Data provided Block Start

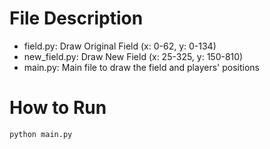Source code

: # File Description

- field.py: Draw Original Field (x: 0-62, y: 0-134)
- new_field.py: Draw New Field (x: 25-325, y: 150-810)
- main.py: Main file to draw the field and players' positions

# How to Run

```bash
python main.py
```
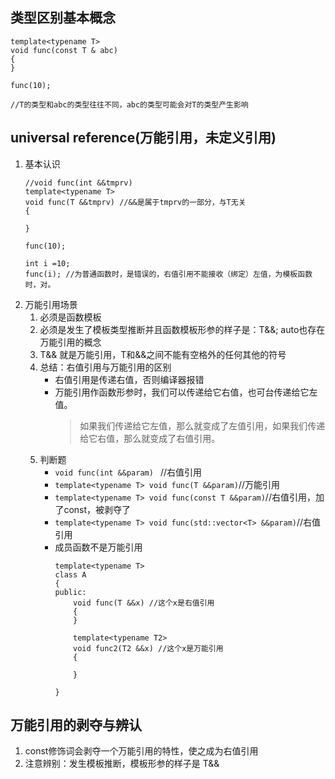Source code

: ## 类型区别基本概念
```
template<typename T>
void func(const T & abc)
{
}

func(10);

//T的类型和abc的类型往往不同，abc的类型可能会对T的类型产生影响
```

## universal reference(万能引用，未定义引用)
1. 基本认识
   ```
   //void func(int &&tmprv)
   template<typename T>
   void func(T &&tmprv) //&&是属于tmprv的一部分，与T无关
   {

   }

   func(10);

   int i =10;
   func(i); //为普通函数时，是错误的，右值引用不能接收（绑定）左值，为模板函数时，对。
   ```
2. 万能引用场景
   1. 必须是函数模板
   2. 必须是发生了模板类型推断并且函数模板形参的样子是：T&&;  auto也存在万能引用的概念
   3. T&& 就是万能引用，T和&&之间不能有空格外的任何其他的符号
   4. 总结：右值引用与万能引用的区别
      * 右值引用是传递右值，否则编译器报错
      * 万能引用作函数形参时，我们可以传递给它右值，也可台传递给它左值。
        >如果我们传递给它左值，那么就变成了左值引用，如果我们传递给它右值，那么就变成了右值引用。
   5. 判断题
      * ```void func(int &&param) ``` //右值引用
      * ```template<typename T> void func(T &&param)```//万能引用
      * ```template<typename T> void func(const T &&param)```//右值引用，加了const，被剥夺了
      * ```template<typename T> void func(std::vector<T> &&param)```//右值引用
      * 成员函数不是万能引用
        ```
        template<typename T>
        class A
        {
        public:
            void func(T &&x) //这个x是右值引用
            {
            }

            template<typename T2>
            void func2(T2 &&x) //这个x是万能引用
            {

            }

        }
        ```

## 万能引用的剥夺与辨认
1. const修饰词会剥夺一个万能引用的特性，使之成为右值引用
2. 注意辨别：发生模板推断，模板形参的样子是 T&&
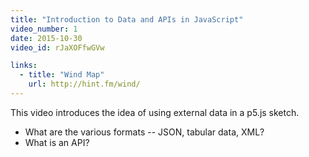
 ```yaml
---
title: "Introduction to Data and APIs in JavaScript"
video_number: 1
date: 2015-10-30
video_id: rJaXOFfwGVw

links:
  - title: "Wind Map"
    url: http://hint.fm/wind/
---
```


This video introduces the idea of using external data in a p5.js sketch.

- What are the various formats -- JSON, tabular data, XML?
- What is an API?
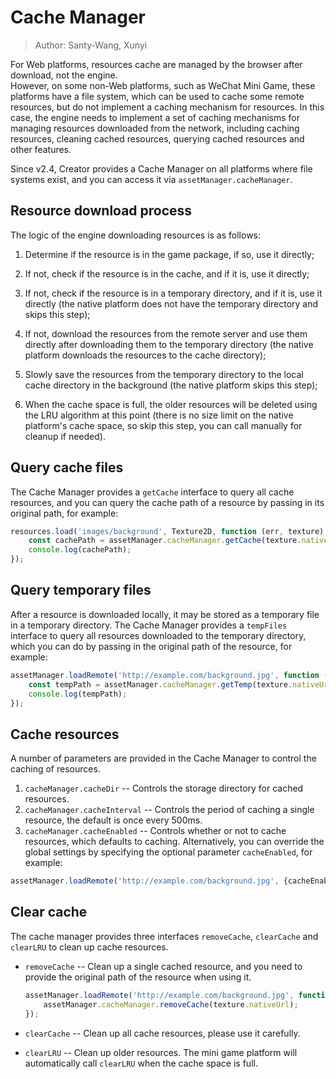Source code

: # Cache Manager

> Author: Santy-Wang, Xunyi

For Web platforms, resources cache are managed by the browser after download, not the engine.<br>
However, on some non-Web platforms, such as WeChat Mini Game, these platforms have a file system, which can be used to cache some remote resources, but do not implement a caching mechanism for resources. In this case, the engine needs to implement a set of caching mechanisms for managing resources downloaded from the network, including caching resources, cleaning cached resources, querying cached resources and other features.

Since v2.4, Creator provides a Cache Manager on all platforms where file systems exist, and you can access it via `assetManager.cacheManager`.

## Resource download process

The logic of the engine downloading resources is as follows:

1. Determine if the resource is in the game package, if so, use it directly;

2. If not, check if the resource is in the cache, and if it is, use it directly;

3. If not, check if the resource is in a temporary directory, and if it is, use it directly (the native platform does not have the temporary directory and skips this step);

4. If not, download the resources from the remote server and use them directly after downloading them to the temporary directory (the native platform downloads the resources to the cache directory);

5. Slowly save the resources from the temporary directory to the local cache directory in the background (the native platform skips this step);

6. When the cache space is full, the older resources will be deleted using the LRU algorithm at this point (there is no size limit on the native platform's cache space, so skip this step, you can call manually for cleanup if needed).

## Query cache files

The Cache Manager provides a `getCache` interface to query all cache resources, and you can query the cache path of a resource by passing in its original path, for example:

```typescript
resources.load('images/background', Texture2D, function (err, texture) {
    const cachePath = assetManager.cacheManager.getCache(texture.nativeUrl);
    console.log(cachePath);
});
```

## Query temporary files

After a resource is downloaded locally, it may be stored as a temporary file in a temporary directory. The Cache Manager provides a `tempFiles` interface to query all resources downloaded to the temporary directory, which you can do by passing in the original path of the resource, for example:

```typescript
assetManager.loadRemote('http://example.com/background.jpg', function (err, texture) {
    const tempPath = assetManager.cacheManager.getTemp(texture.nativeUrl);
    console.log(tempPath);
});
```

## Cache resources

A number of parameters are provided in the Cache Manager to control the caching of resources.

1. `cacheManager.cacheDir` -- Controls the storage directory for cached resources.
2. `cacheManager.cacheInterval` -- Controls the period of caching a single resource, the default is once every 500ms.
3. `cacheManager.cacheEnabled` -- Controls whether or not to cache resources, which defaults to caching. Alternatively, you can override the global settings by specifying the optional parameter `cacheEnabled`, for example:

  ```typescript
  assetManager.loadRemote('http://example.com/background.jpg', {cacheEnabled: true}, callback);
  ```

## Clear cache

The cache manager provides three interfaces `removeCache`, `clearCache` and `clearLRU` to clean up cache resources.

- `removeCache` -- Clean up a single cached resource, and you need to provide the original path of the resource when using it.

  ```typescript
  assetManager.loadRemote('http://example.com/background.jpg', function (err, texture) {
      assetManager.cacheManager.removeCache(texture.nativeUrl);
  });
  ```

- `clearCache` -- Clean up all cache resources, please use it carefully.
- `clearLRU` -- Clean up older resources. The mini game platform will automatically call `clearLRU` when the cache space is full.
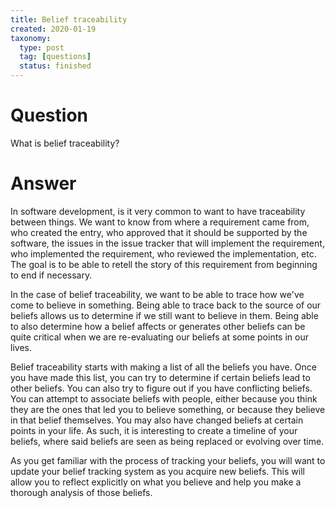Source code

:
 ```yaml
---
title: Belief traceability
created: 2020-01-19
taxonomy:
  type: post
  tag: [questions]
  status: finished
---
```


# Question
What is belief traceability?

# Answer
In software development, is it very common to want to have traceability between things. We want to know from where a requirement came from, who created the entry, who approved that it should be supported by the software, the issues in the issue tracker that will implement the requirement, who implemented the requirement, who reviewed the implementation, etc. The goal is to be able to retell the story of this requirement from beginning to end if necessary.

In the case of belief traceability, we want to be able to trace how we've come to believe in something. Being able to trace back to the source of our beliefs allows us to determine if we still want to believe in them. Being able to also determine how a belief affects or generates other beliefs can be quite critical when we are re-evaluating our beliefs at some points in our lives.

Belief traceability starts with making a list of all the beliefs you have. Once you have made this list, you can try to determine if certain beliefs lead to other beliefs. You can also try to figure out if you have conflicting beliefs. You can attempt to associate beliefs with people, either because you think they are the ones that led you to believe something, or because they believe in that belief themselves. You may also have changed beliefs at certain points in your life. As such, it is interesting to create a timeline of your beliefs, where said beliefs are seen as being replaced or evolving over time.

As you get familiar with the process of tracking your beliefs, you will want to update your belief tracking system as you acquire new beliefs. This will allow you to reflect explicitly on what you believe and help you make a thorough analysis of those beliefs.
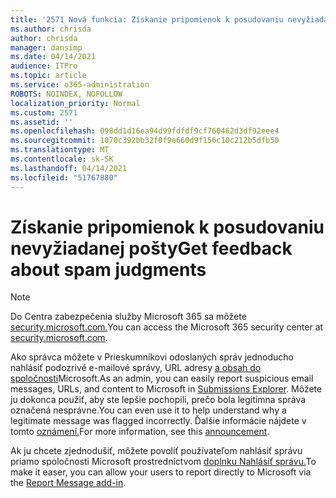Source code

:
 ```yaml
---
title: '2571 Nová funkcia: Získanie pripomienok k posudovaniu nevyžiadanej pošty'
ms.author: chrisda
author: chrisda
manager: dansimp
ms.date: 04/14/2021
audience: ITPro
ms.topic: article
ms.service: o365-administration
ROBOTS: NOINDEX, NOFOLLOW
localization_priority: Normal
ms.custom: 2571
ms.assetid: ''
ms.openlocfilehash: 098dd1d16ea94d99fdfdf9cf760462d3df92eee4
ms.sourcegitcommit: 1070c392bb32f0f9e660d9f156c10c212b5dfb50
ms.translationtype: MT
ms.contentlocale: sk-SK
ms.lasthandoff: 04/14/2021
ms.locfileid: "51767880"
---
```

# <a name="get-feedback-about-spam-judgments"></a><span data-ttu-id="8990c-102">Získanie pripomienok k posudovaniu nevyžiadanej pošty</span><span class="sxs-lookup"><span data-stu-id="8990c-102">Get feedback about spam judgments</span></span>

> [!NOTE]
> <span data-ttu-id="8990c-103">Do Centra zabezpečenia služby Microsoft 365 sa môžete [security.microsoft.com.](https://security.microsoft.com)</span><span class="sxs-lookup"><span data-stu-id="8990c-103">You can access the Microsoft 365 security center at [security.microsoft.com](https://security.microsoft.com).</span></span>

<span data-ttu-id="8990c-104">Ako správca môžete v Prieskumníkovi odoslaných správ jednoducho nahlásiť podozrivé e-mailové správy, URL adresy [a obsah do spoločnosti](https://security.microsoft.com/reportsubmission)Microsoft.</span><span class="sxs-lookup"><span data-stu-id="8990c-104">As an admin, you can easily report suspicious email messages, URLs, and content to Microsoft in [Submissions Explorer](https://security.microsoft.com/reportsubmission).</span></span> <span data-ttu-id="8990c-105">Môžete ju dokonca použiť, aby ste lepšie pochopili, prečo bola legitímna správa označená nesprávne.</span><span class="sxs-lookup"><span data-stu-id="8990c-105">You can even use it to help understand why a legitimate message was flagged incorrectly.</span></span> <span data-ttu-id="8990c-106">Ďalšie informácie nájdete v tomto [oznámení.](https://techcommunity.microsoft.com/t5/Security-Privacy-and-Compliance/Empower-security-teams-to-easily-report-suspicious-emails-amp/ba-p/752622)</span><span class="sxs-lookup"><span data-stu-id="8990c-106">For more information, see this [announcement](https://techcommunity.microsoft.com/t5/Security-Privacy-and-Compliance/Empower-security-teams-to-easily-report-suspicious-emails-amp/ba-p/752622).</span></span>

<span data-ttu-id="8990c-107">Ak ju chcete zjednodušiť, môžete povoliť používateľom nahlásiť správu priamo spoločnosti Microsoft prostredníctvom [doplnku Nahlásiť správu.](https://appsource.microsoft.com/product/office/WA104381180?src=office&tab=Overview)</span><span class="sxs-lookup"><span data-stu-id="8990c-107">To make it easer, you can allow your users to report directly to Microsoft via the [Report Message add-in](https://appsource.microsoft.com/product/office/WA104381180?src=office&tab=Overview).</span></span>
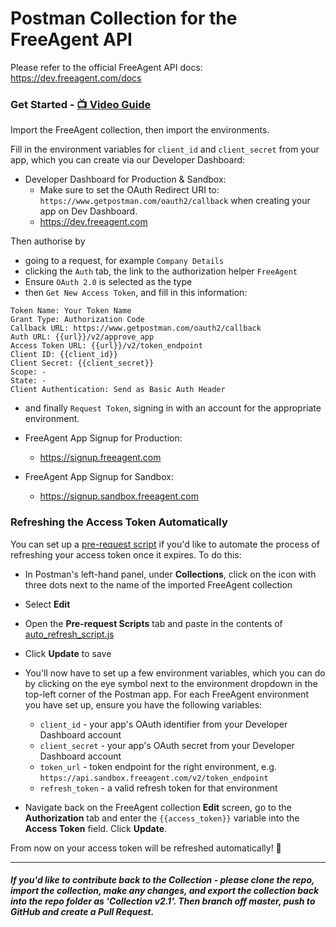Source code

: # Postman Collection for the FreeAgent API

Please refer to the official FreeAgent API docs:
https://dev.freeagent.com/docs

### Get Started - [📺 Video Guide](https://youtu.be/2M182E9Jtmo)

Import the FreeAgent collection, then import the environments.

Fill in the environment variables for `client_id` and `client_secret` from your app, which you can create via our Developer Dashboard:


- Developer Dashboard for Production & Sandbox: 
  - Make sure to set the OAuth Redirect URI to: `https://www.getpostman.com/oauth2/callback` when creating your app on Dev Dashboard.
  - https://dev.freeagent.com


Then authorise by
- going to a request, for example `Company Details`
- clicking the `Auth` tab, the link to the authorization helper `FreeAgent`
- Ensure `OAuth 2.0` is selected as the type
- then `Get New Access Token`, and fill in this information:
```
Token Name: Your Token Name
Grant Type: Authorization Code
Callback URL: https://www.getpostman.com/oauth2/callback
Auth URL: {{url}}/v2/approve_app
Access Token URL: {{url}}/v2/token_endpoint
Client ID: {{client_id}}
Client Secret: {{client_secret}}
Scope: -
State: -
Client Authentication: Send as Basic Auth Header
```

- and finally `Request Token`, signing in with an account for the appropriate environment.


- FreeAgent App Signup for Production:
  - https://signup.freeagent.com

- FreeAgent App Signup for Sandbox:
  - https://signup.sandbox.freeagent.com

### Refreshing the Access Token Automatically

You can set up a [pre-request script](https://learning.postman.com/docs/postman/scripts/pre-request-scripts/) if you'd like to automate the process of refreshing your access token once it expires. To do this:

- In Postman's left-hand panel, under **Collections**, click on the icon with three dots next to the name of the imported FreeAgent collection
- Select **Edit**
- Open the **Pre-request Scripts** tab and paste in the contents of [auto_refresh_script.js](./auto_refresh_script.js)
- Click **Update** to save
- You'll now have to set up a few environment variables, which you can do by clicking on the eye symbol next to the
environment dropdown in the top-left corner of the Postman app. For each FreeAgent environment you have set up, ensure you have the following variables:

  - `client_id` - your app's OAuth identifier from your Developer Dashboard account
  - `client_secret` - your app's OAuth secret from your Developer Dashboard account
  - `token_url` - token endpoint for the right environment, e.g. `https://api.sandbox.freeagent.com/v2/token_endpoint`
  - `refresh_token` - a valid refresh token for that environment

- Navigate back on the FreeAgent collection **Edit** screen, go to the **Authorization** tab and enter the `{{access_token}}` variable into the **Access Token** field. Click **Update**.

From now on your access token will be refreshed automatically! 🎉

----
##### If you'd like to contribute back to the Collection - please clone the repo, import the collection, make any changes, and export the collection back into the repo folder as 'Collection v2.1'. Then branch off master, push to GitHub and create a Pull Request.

Data provided Block End

> [What is being asked] Among the entries above, find the line with "## Clear cache" and repeat exactly from there through the line with "In software development, is", leaving out the pictures.

> [Exercise result]
## Clear cache

The cache manager provides three interfaces `removeCache`, `clearCache` and `clearLRU` to clean up cache resources.

- `removeCache` -- Clean up a single cached resource, and you need to provide the original path of the resource when using it.

  ```typescript
  assetManager.loadRemote('http://example.com/background.jpg', function (err, texture) {
      assetManager.cacheManager.removeCache(texture.nativeUrl);
  });
  ```

- `clearCache` -- Clean up all cache resources, please use it carefully.
- `clearLRU` -- Clean up older resources. The mini game platform will automatically call `clearLRU` when the cache space is full.
Source code

:
 ```yaml
---
title: Belief traceability
created: 2020-01-19
taxonomy:
  type: post
  tag: [questions]
  status: finished
---
```


# Question
What is belief traceability?

# Answer
In software development, is it very common to want to have traceability between things. We want to know from where a requirement came from, who created the entry, who approved that it should be supported by the software, the issues in the issue tracker that will implement the requirement, who implemented the requirement, who reviewed the implementation, etc. The goal is to be able to retell the story of this requirement from beginning to end if necessary.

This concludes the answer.